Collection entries
================================

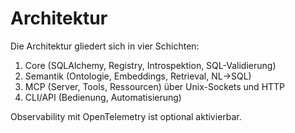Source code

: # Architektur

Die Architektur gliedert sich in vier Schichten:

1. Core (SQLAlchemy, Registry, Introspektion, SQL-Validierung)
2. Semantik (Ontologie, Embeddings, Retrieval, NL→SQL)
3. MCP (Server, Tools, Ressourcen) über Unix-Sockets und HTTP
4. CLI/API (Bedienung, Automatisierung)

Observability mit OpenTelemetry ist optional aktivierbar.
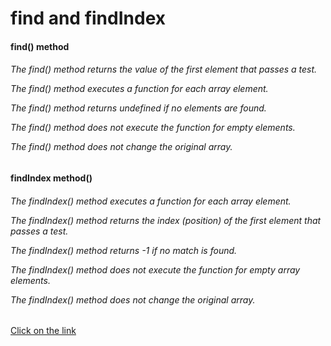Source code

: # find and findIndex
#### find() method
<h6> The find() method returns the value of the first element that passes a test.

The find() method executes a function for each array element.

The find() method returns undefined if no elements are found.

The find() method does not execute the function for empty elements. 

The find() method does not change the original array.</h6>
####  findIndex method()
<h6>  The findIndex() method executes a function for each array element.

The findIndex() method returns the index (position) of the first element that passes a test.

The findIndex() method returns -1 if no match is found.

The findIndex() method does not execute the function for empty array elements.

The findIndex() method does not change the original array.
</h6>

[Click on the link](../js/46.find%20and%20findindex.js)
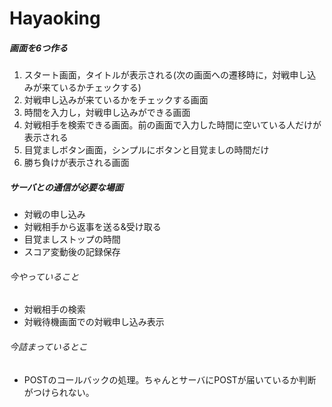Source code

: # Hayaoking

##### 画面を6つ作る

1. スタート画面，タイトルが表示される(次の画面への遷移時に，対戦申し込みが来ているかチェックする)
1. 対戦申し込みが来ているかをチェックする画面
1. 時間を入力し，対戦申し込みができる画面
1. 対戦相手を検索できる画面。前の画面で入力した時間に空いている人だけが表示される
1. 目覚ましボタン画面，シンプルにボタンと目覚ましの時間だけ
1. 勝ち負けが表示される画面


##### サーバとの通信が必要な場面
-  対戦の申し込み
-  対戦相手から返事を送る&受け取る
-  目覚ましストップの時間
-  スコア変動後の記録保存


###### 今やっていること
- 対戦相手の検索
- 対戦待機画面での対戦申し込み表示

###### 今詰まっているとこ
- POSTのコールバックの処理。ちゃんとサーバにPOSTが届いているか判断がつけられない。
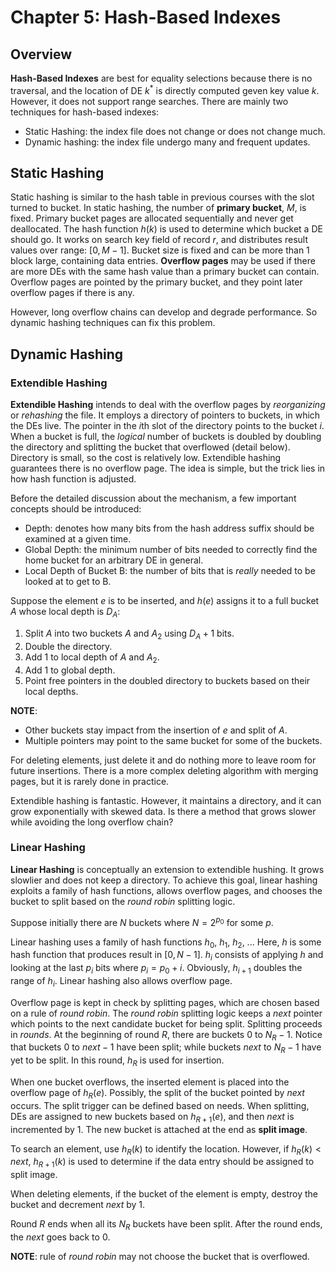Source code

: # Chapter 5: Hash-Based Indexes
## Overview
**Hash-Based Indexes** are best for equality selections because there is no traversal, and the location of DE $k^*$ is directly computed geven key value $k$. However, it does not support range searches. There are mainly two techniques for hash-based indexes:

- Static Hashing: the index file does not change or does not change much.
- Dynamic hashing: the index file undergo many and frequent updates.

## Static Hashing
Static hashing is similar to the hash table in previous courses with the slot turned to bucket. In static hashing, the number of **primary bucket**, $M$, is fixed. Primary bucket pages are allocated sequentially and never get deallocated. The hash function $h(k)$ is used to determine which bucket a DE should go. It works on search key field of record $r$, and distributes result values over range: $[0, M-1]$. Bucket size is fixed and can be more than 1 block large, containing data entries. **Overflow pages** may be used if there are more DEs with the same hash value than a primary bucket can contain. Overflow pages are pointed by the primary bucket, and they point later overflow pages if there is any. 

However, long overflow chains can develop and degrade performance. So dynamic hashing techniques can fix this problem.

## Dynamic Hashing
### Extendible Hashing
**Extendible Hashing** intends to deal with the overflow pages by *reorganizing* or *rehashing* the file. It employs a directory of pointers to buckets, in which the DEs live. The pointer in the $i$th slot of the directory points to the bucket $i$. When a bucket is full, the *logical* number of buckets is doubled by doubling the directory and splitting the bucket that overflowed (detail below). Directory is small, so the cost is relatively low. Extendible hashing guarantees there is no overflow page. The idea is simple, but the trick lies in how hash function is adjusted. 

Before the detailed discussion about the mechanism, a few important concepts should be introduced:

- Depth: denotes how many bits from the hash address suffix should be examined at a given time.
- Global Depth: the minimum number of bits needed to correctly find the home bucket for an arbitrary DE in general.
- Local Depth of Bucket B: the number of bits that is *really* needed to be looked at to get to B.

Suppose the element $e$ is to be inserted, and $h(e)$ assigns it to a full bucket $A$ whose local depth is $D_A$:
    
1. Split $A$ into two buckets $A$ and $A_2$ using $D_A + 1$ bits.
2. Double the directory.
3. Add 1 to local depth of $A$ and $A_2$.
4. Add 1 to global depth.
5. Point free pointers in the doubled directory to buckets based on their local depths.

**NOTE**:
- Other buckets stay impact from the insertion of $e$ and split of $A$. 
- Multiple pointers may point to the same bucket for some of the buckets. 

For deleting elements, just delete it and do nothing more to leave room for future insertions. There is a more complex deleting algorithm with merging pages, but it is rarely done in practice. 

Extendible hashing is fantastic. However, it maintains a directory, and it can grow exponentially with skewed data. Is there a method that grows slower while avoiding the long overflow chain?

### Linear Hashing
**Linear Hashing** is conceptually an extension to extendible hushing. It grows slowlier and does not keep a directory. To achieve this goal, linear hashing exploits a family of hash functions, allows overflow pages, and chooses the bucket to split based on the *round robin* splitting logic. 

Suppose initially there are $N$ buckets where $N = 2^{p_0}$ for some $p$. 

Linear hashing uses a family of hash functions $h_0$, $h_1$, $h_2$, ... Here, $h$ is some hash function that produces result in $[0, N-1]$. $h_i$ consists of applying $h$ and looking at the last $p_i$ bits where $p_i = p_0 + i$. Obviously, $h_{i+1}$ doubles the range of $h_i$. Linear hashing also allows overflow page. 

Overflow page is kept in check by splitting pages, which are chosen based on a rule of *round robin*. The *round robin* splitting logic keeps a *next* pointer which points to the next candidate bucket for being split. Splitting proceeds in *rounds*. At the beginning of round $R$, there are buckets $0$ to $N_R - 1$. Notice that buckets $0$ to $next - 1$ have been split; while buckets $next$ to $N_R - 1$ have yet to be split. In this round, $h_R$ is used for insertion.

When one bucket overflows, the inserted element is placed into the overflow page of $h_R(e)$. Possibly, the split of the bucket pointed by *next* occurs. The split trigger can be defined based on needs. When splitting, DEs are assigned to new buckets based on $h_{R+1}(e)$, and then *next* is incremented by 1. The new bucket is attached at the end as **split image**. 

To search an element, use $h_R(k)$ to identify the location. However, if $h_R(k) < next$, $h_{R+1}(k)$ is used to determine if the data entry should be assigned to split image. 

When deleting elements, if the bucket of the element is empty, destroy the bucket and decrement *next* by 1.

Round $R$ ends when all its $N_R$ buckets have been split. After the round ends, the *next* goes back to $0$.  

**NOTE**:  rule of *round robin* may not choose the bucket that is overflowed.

================================

-- What to work on --
Only the number should be given: how many lines in the data contain the string "Indexes".

-- Your response --
2